ノイズ

 3年ヘッドフォンを使った。そろそろ買い替えたいなと思ってネット上で探していたところ、狙っていた製品が「在庫あり」となっていたので、注文してしまった(ちょっと前に覗いたときは品切れになっていたのだ)。何故かセール中で七千円引きとなっていた。私はものを選ぶときに躊躇があまりない。自分でも怖くなるほどに。22時のことだった。

 それから数日後、まだ時刻は9時になっていなかったと思う。チャイム。宅急便。発送メールが届いてなかったから油断していたが、どうやら注文したヘッドフォンが届いたらしい。予想外の出来事に心が躍る。小さな段ボールを受け取り、カッターで素早く開封した。仰々しい買い物をしないので、ちゃんとしたパッケージに出会うとこれもまた心が躍る。とても合理的で洗練された梱包。

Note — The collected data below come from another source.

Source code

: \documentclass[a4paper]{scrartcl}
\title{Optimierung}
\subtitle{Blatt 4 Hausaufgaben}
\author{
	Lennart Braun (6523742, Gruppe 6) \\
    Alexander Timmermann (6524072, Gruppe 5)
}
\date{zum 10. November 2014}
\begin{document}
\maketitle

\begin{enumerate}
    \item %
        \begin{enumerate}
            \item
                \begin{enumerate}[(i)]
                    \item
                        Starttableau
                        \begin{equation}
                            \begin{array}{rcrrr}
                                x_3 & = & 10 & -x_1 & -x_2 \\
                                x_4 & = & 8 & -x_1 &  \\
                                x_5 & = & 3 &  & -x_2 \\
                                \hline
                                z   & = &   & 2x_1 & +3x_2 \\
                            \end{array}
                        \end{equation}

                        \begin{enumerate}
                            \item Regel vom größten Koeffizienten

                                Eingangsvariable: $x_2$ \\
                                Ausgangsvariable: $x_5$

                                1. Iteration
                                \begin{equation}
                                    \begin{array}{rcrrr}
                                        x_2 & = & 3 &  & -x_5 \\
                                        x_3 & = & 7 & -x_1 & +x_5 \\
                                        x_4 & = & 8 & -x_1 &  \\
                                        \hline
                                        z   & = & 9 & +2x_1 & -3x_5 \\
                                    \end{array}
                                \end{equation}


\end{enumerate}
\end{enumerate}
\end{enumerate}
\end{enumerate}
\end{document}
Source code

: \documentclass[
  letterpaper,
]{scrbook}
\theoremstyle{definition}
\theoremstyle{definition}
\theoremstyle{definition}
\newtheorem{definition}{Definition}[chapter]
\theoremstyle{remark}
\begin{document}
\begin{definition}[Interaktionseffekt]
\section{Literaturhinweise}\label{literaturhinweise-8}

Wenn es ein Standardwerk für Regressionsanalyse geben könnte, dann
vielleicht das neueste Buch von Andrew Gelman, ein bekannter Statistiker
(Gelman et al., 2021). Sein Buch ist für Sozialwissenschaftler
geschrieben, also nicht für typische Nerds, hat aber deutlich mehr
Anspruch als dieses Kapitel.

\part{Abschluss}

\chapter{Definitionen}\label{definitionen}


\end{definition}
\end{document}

 話は変わるけれど、私はノイズキャンセリングというものについて抵抗感を抱いてきた。仕組みに対して何か思うというよりは、私が好むスタイルには合わないなと思っていた。私は歩きながら音楽を聴くのが好きで、私の好きな音と生活の雑多な音が混ざり合って生まれる感情みたいなものに惹かれていた。自転車のブレーキ音。車の走行音。子どもの笑い声。サッカーボールを蹴る音。ホースの先についたシャワーヘッドで散水する音。実際、好きな音と生活の音のミックスから連想することもたくさんあるし、それはどれも私にとってかけがえのないものだった。早い話が、私はそういうものに価値を認める人間だった。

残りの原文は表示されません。